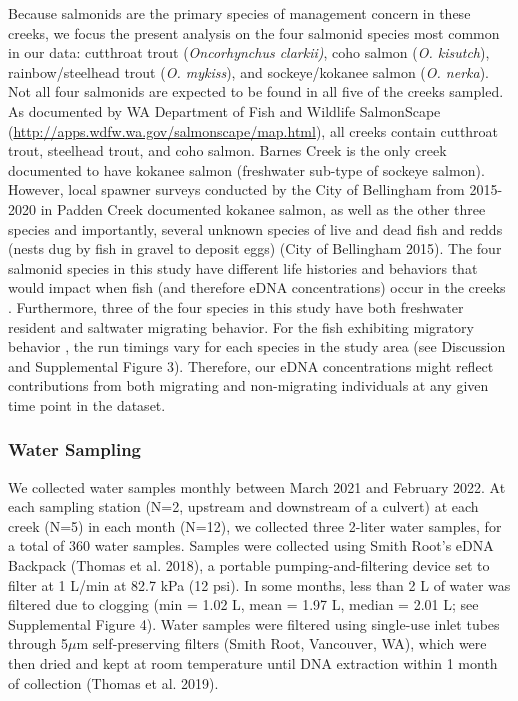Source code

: \documentclass[
]{article}
\begin{document}
Because salmonids are the primary species of management concern in these
creeks, we focus the present analysis on the four salmonid species most
common in our data: cutthroat trout (\emph{Oncorhynchus clarkii)}, coho
salmon (\emph{O. kisutch}), rainbow/steelhead trout (\emph{O. mykiss}),
and sockeye/kokanee salmon (\emph{O. nerka}). Not all four salmonids are
expected to be found in all five of the creeks sampled. As documented by
WA Department of Fish and Wildlife SalmonScape
(\url{http://apps.wdfw.wa.gov/salmonscape/map.html}), all creeks contain
cutthroat trout, steelhead trout, and coho salmon. Barnes Creek is the
only creek documented to have kokanee salmon (freshwater sub-type of
sockeye salmon). However, local spawner surveys conducted by the City of
Bellingham from 2015-2020 in Padden Creek documented kokanee salmon, as
well as the other three species and importantly, several unknown species
of live and dead fish and redds (nests dug by fish in gravel to deposit
eggs) (City of Bellingham 2015). The four salmonid species in this study
have different life histories and behaviors that would impact when fish
(and therefore eDNA concentrations) occur in the creeks . Furthermore,
three of the four species in this study have both freshwater resident
and saltwater migrating behavior. For the fish exhibiting migratory
behavior , the run timings vary for each species in the study area (see
Discussion and Supplemental Figure 3). Therefore, our eDNA
concentrations might reflect contributions from both migrating and
non-migrating individuals at any given time point in the dataset.

\hypertarget{water-sampling}{%
\subsubsection{Water Sampling}\label{water-sampling}}

We collected water samples monthly between March 2021 and February 2022.
At each sampling station (N=2, upstream and downstream of a culvert) at
each creek (N=5) in each month (N=12), we collected three 2-liter water
samples, for a total of 360 water samples. Samples were collected using
Smith Root's eDNA Backpack (Thomas et al. 2018), a portable
pumping-and-filtering device set to filter at 1 L/min at 82.7 kPa (12
psi). In some months, less than 2 L of water was filtered due to
clogging (min = 1.02 L, mean = 1.97 L, median = 2.01 L; see Supplemental
Figure 4). Water samples were filtered using single-use inlet tubes
through 5\(\mu\)m self-preserving filters (Smith Root, Vancouver, WA),
which were then dried and kept at room temperature until DNA extraction
within 1 month of collection (Thomas et al. 2019).
\end{document}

::::

What lines above hold the word "freshwater"? List them all.

__WRITTEN REPLY__:
only creek documented to have kokanee salmon (freshwater sub-type of
three of the four species in this study have both freshwater resident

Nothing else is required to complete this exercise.